## EXERCISE
Read the records below. Copy each line where the string "cohesive" occurs.

## PROVIDED RECORDS
______
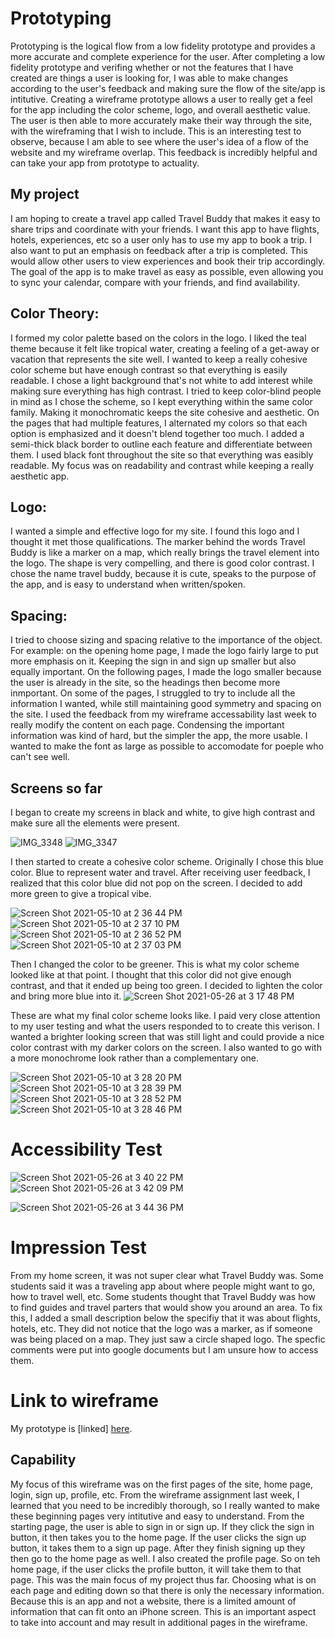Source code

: 
# Prototyping
Prototyping is the logical flow from a low fidelity prototype and provides a more accurate and complete experience for the user. After completing a low fidelity prototype and verifing whether or not the features that I have created are things a user is looking for, I was able to make changes according to the user's feedback and making sure the flow of the site/app is intitutive. Creating a wireframe prototype allows a user to really get a feel for the app including the color scheme, logo, and overall aesthetic value. The user is then able to more accurately make their way through the site, with the wireframing that I wish to include. This is an interesting test to observe, because I am able to see where the user's idea of a flow of the website and my wireframe overlap. This feedback is incredibly helpful and can take your app from prototype to actuality. 

## My project
I am hoping to create a travel app called Travel Buddy that makes it easy to share trips and coordinate with your friends. I want this app to have flights, hotels, experiences, etc so a user only has to use my app to book a trip. I also want to put an emphasis on feedback after a trip is completed. This would allow other users to view experiences and book their trip accordingly. The goal of the app is to make travel as easy as possible, even allowing you to sync your calendar, compare with your friends, and find availability. 

## Color Theory: 
I formed my color palette based on the colors in the logo. I liked the teal theme because it felt like tropical water, creating a feeling of a get-away or vacation that represents the site well. I wanted to keep a really cohesive color scheme but have enough contrast so that everything is easily readable. I chose a light background that's not white to add interest while making sure everything has high contrast. I tried to keep color-blind people in mind as I chose the scheme, so I kept everything within the same color family. Making it monochromatic keeps the site cohesive and aesthetic. On the pages that had multiple features, I alternated my colors so that each option is emphasized and it doesn't blend together too much. I added a semi-thick black border to outline each feature and differentiate between them. I used black font throughout the site so that everything was easibly readable. My focus was on readability and contrast while keeping a really aesthetic app. 

## Logo:
I wanted a simple and effective logo for my site. I found this logo and I thought it met those qualifications. The marker behind the words Travel Buddy is like a marker on a map, which really brings the travel element into the logo. The shape is very compelling, and there is good color contrast. I chose the name travel buddy, because it is cute, speaks to the purpose of the app, and is easy to understand when written/spoken. 

## Spacing:
I tried to choose sizing and spacing relative to the importance of the object. For example: on the opening home page, I made the logo fairly large to put more emphasis on it. Keeping the sign in and sign up smaller but also equally important. On the following pages, I made the logo smaller because the user is already in the site, so the headings then become more inmportant. On some of the pages, I struggled to try to include all the information I wanted, while still maintaining good symmetry and spacing on the site. I used the feedback from my wireframe accessability last week to really modify the content on each page. Condensing the important information was kind of hard, but the simpler the app, the more usable. I wanted to make the font as large as possible to accomodate for poeple who can't see well. 



## Screens so far
I began to create my screens in black and white, to give high contrast and make sure all the elements were present. 

![IMG_3348](https://user-images.githubusercontent.com/73918238/119738267-4aa7ff00-be35-11eb-8a20-4a809afaa7b9.jpeg)
![IMG_3347](https://user-images.githubusercontent.com/73918238/119738274-4c71c280-be35-11eb-948b-63ef655f4261.jpeg)


I then started to create a cohesive color scheme. Originally I chose this blue color. Blue to represent water and travel. After receiving user feedback, I realized that this color blue did not pop on the screen. I decided to add more green to give a tropical vibe. 

![Screen Shot 2021-05-10 at 2 36 44 PM](https://user-images.githubusercontent.com/73918238/119726120-9baff700-be25-11eb-9a25-12492a7fd34d.png)
![Screen Shot 2021-05-10 at 2 37 10 PM](https://user-images.githubusercontent.com/73918238/119725890-57bcf200-be25-11eb-98f5-2f286966d6bc.png)
</br>
![Screen Shot 2021-05-10 at 2 36 52 PM](https://user-images.githubusercontent.com/73918238/119725909-5b507900-be25-11eb-84a9-b4102640de83.png)
![Screen Shot 2021-05-10 at 2 37 03 PM](https://user-images.githubusercontent.com/73918238/119725919-5db2d300-be25-11eb-8bb8-5b217abc946c.png)

Then I changed the color to be greener. This is what my color scheme looked like at that point. I thought that this color did not give enough contrast, and that it ended up being too green. I decided to lighten the color and bring more blue into it. 
![Screen Shot 2021-05-26 at 3 17 48 PM](https://user-images.githubusercontent.com/73918238/119738503-aa9ea580-be35-11eb-888e-5b72731b3ad8.png)


These are what my final color scheme looks like. I paid very close attention to my user testing and what the users responded to to create this verison. I wanted a brighter looking screen that was still light and could provide a nice color contrast with my darker colors on the screen. I also wanted to go with a more monochrome look rather than a complementary one. 

![Screen Shot 2021-05-10 at 3 28 20 PM](https://user-images.githubusercontent.com/73918238/117736349-3369e000-b1ac-11eb-8e09-bb69c2a93181.png)
![Screen Shot 2021-05-10 at 3 28 39 PM](https://user-images.githubusercontent.com/73918238/117736361-3e247500-b1ac-11eb-8a0a-803f26c98f42.png)
<br>
![Screen Shot 2021-05-10 at 3 28 52 PM](https://user-images.githubusercontent.com/73918238/117736408-5bf1da00-b1ac-11eb-85a1-f7a8bf02ccd3.png)
![Screen Shot 2021-05-10 at 3 28 46 PM](https://user-images.githubusercontent.com/73918238/117736412-5e543400-b1ac-11eb-9578-bf1c22c77a98.png)

# Accessibility Test
![Screen Shot 2021-05-26 at 3 40 22 PM](https://user-images.githubusercontent.com/73918238/119740489-d8391e00-be38-11eb-89e7-3f1b175ee66c.png)![Screen Shot 2021-05-26 at 3 42 09 PM](https://user-images.githubusercontent.com/73918238/119740552-f69f1980-be38-11eb-8bdf-a75d4b807f58.png)

![Screen Shot 2021-05-26 at 3 44 36 PM](https://user-images.githubusercontent.com/73918238/119740753-4d0c5800-be39-11eb-9ef6-8a0ddbf721dd.png)


# Impression Test
From my home screen, it was not super clear what Travel Buddy was. Some students said it was a traveling app about where people might want to go, how to travel well, etc. Some students thought that Travel Buddy was how to find guides and travel parters that would show you around an area. To fix this, I added a small description below the specifiy that it was about flights, hotels, etc. They did not notice that the logo was a marker, as if someone was being placed on a map. They just saw a circle shaped logo. The specfic comments were put into google documents but I am unsure how to access them. 


# Link to wireframe 
My prototype is [linked] [here](https://framer.com/projects/Travel-Buddy--1FuYqU0xhOxqcMBpgSy8-eDOha).

## Capability
My focus of this wireframe was on the first pages of the site, home page, login, sign up, profile, etc. From the wireframe assignment last week, I learned that you need to be incredibly thorough, so I really wanted to make these beginning pages very intitutive and easy to understand. From the starting page, the user is able to sign in or sign up. If they click the sign in button, it then takes you to the home page. If the user clicks the sign up button, it takes them to a sign up page. After they finish signing up they then go to the home page as well. I also created the profile page. So on teh home page, if the user clicks the profile button, it will take them to that page. This was the main focus of my project thus far. Choosing what is on each page and editing down so that there is only the necessary information. Because this is an app and not a website, there is a limited amount of information that can fit onto an iPhone screen. This is an important aspect to take into account and may result in additional pages in the wireframe.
______
## EXERCISE ANSWER
I formed my color palette based on the colors in the logo. I liked the teal theme because it felt like tropical water, creating a feeling of a get-away or vacation that represents the site well. I wanted to keep a really cohesive color scheme but have enough contrast so that everything is easily readable. I chose a light background that's not white to add interest while making sure everything has high contrast. I tried to keep color-blind people in mind as I chose the scheme, so I kept everything within the same color family. Making it monochromatic keeps the site cohesive and aesthetic. On the pages that had multiple features, I alternated my colors so that each option is emphasized and it doesn't blend together too much. I added a semi-thick black border to outline each feature and differentiate between them. I used black font throughout the site so that everything was easibly readable. My focus was on readability and contrast while keeping a really aesthetic app. 
I then started to create a cohesive color scheme. Originally I chose this blue color. Blue to represent water and travel. After receiving user feedback, I realized that this color blue did not pop on the screen. I decided to add more green to give a tropical vibe. 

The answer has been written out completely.